Operation Noah's Ark (ii)

'Noah’s Ark' (ii) was a Free Greek operation by resistance forces associated with the democratic cause to harass the retreat of German forces from Greece (September 1944).

Under the control of Generaloberst Alexander Löhr’s Heeresgruppe 'F', these forces amounted to 345,000 Germans in the form of 300,000 army troops constituting four corps with 10 divisions (seven of them on the mainland, and the other three on Greek islands together with six fortress brigades), 33,000 sailors (most of them manning coastal artillery batteries), and 12,000 airmen and Flak gunners.
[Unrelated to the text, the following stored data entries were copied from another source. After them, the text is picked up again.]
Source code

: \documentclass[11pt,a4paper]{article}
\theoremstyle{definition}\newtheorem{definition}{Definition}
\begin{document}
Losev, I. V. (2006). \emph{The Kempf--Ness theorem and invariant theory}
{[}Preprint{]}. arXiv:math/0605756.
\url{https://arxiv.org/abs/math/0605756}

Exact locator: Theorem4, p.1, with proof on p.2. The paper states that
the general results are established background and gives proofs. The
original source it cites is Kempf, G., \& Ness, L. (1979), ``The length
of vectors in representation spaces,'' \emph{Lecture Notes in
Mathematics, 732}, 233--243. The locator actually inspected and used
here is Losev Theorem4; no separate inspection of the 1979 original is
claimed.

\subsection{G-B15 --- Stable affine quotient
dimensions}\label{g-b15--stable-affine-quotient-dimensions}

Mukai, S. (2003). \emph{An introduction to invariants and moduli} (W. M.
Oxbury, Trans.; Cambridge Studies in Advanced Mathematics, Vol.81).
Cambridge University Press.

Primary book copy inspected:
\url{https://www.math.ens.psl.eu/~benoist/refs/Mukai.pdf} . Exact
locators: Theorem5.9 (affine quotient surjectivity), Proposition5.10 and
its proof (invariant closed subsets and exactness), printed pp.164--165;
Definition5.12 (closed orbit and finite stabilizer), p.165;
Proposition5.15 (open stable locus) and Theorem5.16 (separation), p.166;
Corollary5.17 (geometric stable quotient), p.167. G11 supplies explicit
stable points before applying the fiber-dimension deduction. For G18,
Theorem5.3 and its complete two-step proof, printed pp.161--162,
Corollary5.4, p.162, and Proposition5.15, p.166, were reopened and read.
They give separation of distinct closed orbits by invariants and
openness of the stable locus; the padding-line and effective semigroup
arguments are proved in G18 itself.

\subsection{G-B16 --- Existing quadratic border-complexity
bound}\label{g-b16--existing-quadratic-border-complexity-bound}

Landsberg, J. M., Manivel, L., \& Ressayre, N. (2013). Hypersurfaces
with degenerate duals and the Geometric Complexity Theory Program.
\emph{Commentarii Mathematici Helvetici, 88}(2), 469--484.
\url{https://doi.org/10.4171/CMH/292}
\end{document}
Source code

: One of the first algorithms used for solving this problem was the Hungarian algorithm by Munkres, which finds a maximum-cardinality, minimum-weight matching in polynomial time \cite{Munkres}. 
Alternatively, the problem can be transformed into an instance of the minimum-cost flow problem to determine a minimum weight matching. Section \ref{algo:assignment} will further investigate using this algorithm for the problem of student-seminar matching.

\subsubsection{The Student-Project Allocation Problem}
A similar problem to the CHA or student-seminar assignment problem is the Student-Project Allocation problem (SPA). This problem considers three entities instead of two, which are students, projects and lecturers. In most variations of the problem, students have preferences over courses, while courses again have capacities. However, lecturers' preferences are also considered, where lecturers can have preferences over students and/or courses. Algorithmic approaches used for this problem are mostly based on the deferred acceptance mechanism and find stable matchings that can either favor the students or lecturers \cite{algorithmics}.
Of these four corps, General Hellmuth Felmy’s LXVIII Corps was in southern Greece, General Hubert Lanz’s XXII Gebirgskorps in Epiros, General Ernst von Leyser’s XXI Gebirgskorps in Albania, and General Werner von Erdmannsdorff’s XIC Corps in Thessaly. Most of the XXI Gebirgskorps moved out via Scutari and Cattaro to the north against opposition from Albanian partisan forces, while the other three corps had to move through the bottleneck at Skopje in southern Yugoslavia, all the formations being heavily engaged by Greek guerrillas in northern Greece, and the XXII Gebirgskorps suffering heavily as it fell back from Ioánnina.

Planned under British supervision, 'Noah’s Ark' (ii) was schemed and undertaken as the guerrilla complement to the British 'Manna' (i) conventional military operation in southern Greece.